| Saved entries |
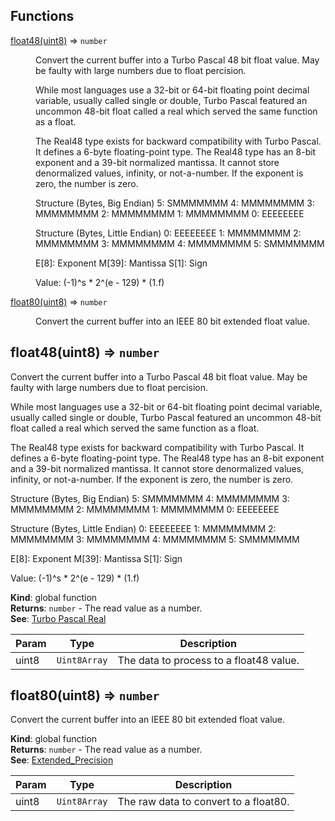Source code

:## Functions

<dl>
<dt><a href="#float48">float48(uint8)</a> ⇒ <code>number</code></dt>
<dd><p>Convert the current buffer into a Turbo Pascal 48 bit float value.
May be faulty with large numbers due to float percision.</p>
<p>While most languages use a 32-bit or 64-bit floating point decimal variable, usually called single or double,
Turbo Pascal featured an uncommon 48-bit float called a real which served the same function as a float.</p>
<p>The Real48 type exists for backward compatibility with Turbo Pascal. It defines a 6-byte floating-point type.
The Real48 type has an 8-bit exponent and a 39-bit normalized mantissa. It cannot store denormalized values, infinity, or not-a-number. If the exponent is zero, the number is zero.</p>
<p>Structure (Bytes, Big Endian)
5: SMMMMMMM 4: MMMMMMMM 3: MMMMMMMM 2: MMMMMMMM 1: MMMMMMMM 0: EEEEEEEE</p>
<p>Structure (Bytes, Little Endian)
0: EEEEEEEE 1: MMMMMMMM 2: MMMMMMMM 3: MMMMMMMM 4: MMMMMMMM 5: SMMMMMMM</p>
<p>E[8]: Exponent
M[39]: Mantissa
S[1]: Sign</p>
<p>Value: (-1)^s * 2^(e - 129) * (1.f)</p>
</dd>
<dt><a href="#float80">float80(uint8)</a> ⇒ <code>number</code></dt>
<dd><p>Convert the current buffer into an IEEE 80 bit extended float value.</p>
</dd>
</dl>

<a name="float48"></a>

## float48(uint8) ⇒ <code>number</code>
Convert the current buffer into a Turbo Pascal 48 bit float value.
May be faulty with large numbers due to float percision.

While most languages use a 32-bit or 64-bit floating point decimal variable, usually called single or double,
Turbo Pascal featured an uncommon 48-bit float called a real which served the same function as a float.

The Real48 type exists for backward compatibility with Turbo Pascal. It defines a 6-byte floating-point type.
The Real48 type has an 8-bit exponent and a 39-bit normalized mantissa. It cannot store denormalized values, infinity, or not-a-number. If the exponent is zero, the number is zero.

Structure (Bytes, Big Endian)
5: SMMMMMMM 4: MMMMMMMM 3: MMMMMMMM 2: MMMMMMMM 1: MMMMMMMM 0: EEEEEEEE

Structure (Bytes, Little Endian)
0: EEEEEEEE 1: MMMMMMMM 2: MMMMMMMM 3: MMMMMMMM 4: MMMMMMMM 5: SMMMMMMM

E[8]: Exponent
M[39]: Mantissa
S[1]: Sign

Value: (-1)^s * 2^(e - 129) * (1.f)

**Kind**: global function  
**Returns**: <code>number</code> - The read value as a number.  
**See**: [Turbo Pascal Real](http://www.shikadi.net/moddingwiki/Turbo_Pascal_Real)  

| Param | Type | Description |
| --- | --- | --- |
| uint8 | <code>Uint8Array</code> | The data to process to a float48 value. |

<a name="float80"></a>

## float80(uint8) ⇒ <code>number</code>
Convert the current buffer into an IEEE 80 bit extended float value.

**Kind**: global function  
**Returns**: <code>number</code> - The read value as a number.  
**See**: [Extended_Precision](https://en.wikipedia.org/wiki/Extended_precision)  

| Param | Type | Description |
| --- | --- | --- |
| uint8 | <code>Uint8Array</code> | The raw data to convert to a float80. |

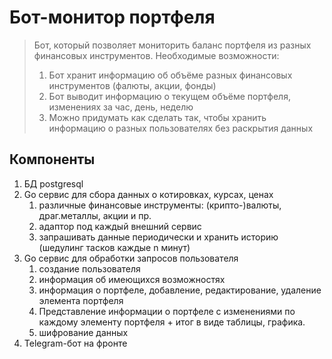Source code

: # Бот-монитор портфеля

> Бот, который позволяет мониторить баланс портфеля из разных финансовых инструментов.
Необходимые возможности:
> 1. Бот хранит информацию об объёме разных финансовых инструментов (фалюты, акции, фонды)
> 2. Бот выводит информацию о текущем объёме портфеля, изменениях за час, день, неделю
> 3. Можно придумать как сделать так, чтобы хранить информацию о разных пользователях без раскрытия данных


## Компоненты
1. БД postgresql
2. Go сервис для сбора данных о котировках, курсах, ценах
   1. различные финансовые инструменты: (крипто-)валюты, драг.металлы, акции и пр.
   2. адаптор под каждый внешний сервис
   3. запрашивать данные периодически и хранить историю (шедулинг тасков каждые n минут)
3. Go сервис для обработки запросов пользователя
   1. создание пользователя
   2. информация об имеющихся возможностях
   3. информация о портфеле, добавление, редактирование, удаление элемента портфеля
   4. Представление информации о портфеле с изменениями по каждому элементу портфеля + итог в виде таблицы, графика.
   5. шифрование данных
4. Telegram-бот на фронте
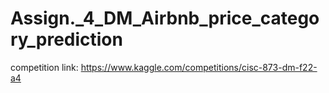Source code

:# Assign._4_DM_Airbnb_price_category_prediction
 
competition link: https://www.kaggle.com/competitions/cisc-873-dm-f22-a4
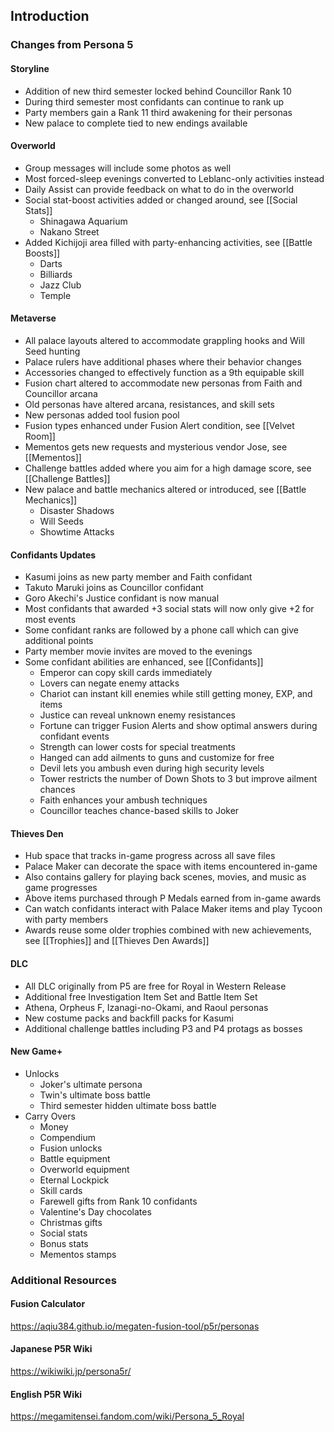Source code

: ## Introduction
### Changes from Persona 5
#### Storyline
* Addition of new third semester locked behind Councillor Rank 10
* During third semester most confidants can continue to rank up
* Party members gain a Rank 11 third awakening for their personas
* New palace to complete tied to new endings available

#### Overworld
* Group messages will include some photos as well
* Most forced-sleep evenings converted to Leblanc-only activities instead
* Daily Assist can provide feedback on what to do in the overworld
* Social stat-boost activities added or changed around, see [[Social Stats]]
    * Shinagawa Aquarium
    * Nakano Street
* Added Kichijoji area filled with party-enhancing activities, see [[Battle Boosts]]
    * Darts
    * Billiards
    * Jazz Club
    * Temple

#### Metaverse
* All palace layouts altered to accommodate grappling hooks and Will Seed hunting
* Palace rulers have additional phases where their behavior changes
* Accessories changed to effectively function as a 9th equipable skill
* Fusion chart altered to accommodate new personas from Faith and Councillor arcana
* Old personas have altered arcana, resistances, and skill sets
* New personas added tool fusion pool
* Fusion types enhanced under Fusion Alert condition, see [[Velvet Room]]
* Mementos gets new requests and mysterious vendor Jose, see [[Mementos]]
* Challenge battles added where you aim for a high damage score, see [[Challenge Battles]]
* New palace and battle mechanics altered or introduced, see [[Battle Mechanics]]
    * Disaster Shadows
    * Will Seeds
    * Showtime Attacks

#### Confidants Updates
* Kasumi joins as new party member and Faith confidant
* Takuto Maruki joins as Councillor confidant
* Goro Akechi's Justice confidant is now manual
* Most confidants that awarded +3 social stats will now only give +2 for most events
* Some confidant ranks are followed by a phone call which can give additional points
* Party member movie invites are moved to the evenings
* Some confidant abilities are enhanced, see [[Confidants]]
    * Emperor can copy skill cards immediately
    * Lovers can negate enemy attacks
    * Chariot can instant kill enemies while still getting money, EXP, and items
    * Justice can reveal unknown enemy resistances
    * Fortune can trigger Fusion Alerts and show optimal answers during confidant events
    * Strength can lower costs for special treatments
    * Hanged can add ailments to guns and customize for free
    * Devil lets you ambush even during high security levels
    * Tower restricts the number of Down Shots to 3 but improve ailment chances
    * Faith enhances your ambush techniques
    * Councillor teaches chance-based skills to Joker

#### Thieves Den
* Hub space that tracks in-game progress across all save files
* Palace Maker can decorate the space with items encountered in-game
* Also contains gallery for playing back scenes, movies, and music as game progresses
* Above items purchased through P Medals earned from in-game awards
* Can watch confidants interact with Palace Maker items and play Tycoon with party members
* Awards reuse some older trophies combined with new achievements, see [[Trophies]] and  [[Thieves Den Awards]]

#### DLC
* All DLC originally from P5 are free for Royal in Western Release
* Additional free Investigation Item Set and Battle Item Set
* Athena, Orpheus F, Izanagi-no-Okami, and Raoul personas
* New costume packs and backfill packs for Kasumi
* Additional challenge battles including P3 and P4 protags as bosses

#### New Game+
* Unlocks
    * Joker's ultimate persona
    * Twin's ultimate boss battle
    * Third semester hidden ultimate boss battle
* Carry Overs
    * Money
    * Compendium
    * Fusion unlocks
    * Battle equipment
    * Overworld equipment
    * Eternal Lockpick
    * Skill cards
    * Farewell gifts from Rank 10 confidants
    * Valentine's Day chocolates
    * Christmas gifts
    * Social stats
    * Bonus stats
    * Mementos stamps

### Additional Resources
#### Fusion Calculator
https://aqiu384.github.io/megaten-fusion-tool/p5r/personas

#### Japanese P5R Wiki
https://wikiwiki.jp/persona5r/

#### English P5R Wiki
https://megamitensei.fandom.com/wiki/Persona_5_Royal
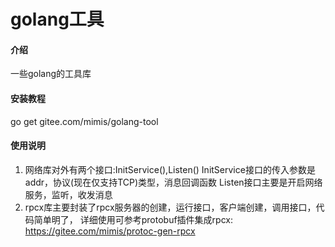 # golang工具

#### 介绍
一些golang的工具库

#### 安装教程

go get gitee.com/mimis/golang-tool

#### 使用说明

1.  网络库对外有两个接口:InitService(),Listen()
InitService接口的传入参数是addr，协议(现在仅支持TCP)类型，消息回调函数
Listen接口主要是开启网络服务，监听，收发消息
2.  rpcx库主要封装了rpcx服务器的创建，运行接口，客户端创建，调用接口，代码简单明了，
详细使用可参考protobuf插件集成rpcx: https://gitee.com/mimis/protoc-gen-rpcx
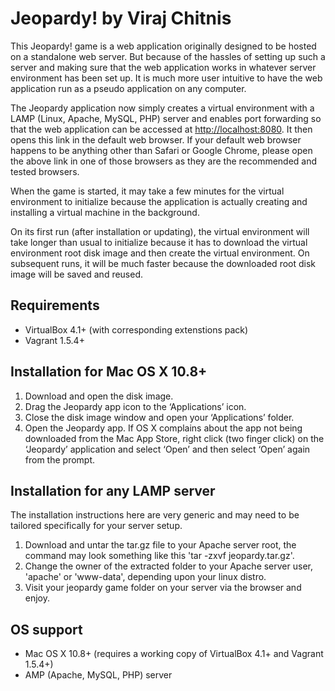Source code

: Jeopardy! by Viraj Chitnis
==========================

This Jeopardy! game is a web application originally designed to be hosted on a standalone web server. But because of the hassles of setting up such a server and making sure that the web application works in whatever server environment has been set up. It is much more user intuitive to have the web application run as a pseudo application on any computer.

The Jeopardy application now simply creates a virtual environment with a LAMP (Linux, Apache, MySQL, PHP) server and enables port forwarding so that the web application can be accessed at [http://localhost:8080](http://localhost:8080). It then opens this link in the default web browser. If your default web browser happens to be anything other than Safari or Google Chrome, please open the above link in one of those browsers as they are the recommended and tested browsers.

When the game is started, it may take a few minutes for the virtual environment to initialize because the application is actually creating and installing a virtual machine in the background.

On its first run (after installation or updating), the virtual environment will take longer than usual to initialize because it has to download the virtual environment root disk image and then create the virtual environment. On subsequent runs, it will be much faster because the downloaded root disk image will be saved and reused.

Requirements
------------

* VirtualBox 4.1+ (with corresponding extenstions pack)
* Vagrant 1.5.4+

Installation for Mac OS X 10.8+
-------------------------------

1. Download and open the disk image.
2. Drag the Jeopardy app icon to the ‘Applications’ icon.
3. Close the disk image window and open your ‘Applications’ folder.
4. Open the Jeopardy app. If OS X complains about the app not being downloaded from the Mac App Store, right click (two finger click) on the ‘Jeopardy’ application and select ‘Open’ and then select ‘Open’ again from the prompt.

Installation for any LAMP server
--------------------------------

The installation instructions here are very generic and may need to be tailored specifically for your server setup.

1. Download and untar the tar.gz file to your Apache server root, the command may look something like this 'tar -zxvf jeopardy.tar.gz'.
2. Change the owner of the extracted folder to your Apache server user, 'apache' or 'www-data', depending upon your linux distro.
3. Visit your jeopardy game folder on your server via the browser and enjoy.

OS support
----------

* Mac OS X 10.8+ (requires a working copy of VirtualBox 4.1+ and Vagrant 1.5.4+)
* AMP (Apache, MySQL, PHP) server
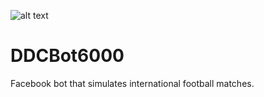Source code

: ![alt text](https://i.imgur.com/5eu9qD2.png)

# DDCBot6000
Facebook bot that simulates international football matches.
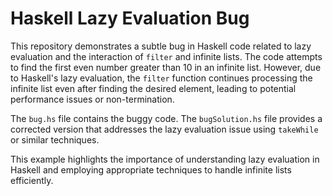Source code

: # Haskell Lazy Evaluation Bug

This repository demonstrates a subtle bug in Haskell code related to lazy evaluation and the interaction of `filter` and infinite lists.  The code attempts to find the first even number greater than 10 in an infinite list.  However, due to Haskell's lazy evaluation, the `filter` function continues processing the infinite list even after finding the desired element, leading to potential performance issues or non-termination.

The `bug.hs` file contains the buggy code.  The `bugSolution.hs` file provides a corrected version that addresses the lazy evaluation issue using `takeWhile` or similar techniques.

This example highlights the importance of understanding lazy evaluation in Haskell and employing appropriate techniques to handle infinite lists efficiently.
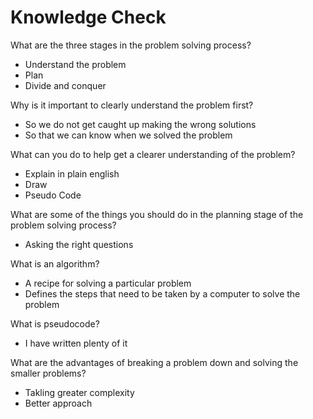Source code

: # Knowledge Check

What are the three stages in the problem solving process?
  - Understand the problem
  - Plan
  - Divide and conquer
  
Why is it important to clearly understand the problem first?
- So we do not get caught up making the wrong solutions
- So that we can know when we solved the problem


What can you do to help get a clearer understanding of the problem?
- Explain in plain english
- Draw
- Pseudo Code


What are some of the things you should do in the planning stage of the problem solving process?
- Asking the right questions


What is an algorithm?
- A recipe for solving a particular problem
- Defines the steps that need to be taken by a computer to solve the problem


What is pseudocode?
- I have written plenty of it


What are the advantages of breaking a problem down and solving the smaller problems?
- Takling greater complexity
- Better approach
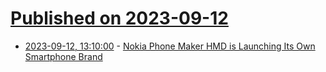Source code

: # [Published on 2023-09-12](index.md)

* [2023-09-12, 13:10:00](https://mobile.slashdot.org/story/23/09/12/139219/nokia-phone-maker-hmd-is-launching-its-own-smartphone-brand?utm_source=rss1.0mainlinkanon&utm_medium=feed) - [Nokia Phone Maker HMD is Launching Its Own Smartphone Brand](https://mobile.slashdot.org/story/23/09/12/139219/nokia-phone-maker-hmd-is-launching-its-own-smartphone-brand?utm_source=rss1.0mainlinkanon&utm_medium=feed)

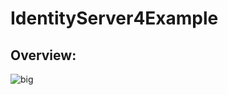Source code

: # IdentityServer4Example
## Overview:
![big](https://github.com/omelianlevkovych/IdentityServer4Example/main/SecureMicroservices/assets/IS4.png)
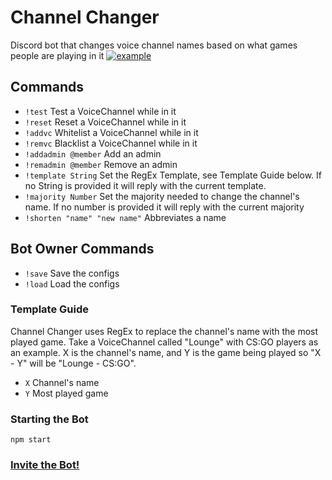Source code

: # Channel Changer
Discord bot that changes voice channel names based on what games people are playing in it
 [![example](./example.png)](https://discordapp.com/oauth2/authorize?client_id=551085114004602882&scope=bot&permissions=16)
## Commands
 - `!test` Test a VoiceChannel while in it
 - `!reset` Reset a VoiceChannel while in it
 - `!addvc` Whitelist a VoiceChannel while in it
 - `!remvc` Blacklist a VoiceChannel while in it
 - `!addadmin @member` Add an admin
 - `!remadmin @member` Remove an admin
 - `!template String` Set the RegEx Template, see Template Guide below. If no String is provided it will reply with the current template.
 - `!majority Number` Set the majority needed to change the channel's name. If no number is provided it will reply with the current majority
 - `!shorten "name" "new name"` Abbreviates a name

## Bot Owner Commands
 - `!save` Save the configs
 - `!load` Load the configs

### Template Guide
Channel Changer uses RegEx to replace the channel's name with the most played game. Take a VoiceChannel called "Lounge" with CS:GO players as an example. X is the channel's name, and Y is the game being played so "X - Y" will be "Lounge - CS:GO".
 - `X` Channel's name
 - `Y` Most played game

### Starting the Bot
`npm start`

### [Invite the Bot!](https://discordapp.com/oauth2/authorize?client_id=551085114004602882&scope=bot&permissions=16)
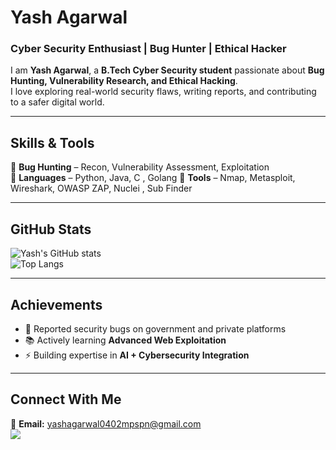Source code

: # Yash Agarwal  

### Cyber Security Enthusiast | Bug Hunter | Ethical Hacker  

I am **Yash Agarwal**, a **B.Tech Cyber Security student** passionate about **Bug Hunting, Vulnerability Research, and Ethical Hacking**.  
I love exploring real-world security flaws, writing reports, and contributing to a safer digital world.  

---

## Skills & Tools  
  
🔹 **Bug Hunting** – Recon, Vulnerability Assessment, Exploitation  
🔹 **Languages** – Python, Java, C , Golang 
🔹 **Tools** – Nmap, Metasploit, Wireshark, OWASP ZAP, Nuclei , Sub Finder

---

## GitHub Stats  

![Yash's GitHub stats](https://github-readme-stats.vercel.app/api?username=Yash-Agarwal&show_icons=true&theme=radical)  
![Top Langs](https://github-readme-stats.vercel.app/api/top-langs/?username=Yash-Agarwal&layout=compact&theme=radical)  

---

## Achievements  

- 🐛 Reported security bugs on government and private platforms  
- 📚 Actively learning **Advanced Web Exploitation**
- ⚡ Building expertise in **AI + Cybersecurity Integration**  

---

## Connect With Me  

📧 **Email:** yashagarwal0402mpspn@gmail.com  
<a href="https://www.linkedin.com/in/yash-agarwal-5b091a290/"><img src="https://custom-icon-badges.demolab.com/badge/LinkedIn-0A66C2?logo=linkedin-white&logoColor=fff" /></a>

| ASSIGNMENT |
Your answer must be the lines above from the one holding "без раскрытия данных" up to and including the one holding "Leblanc-only activities instead", exact and with no pictures.

| SOLUTION |
> 3. Можно придумать как сделать так, чтобы хранить информацию о разных пользователях без раскрытия данных


## Компоненты
1. БД postgresql
2. Go сервис для сбора данных о котировках, курсах, ценах
   1. различные финансовые инструменты: (крипто-)валюты, драг.металлы, акции и пр.
   2. адаптор под каждый внешний сервис
   3. запрашивать данные периодически и хранить историю (шедулинг тасков каждые n минут)
3. Go сервис для обработки запросов пользователя
   1. создание пользователя
   2. информация об имеющихся возможностях
   3. информация о портфеле, добавление, редактирование, удаление элемента портфеля
   4. Представление информации о портфеле с изменениями по каждому элементу портфеля + итог в виде таблицы, графика.
   5. шифрование данных
4. Telegram-бот на фронте
Source code

:# Assign._4_DM_Airbnb_price_category_prediction
 
competition link: https://www.kaggle.com/competitions/cisc-873-dm-f22-a4
Source code

: ## Introduction
### Changes from Persona 5
#### Storyline
* Addition of new third semester locked behind Councillor Rank 10
* During third semester most confidants can continue to rank up
* Party members gain a Rank 11 third awakening for their personas
* New palace to complete tied to new endings available

#### Overworld
* Group messages will include some photos as well
* Most forced-sleep evenings converted to Leblanc-only activities instead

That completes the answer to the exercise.